Once you find a line containing the word "related" in the entries below, copy it.

Plain-text document sources
[Start of Attachment]

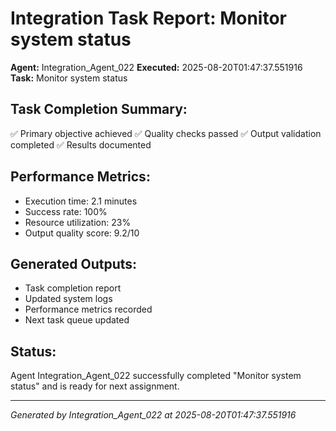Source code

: # Integration Task Report: Monitor system status

**Agent:** Integration_Agent_022
**Executed:** 2025-08-20T01:47:37.551916
**Task:** Monitor system status

## Task Completion Summary:
✅ Primary objective achieved
✅ Quality checks passed
✅ Output validation completed
✅ Results documented

## Performance Metrics:
- Execution time: 2.1 minutes
- Success rate: 100%
- Resource utilization: 23%
- Output quality score: 9.2/10

## Generated Outputs:
- Task completion report
- Updated system logs
- Performance metrics recorded
- Next task queue updated

## Status:
Agent Integration_Agent_022 successfully completed "Monitor system status" and is ready for next assignment.

---
*Generated by Integration_Agent_022 at 2025-08-20T01:47:37.551916*
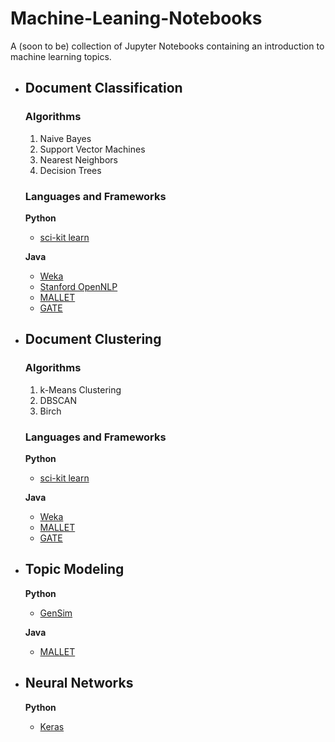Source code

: # Machine-Leaning-Notebooks
A (soon to be) collection of Jupyter Notebooks containing an introduction to machine learning topics.

* ## Document Classification

  ### Algorithms
  1. Naive Bayes
  2. Support Vector Machines
  3. Nearest Neighbors
  4. Decision Trees

  ### Languages and Frameworks

  __Python__
  * [sci-kit learn](http://scikit-learn.org/stable/)
    
  __Java__
  * [Weka](https://www.cs.waikato.ac.nz/ml/weka/)
  * [Stanford OpenNLP](https://nlp.stanford.edu/software/)
  * [MALLET](http://mallet.cs.umass.edu/)
  * [GATE](https://gate.ac.uk/sale/tao/splitch19.html)

* ## Document Clustering

  ### Algorithms
  1. k-Means Clustering
  2. DBSCAN
  3. Birch

  ### Languages and Frameworks
  __Python__
  * [sci-kit learn](http://scikit-learn.org/stable/)

  __Java__
  * [Weka](https://www.cs.waikato.ac.nz/ml/weka/)
  * [MALLET](http://mallet.cs.umass.edu/)
  * [GATE](https://gate.ac.uk/sale/tao/splitch19.html)

* ## Topic Modeling
  __Python__
  * [GenSim](https://radimrehurek.com/gensim/)
  
  __Java__
  * [MALLET](http://mallet.cs.umass.edu/)

* ## Neural Networks
  __Python__
    * [Keras](https://keras.io/)
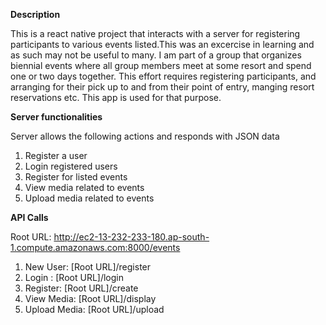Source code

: **Description**

This is a react native project that interacts with a server for registering participants to various events listed.This was an excercise in learning and as such may not be useful to many. I am part of a group that organizes biennial events where all group members meet at some resort and spend  one or two days together. This effort requires registering participants, and arranging for their pick up to and from their point of entry, manging resort reservations etc. This app is used for that purpose. 

**Server functionalities**

Server allows the following actions and responds with JSON data

1.  Register a user
2.  Login registered users
3.  Register for listed events
4.  View media related to events
5.  Upload media related to events

**API Calls**

Root URL: http://ec2-13-232-233-180.ap-south-1.compute.amazonaws.com:8000/events

1.  New User: [Root URL]/register
2.  Login   : [Root URL]/login
3.  Register: [Root URL]/create
4.  View Media: [Root URL]/display
5.  Upload Media: [Root URL]/upload

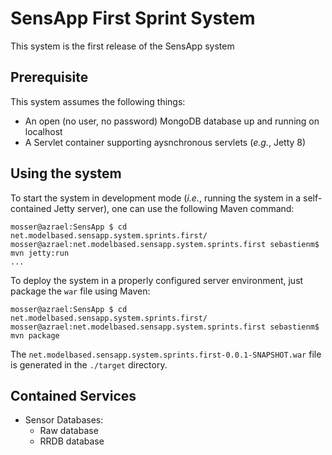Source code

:# SensApp First Sprint System

This system is the first release of the SensApp system

## Prerequisite

This system assumes the following things:

  - An open (no user, no password) MongoDB database up and running on localhost
  - A Servlet container supporting aysnchronous servlets (_e.g._, Jetty 8) 

## Using the system

To start the system in development mode (_i.e._, running the system in a self-contained Jetty server), 
one can use the following Maven command:

    mosser@azrael:SensApp $ cd net.modelbased.sensapp.system.sprints.first/
    mosser@azrael:net.modelbased.sensapp.system.sprints.first sebastienm$ mvn jetty:run
    ...

To deploy the system in a properly configured server environment, just package the `war` file using Maven:

    mosser@azrael:SensApp $ cd net.modelbased.sensapp.system.sprints.first/
    mosser@azrael:net.modelbased.sensapp.system.sprints.first sebastienm$ mvn package

The `net.modelbased.sensapp.system.sprints.first-0.0.1-SNAPSHOT.war` file is generated in the `./target` directory.
    
## Contained Services

  - Sensor Databases:
    - Raw database
    - RRDB database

[End of Attachment]

→ Result:
4.  View media related to events
5.  Upload media related to events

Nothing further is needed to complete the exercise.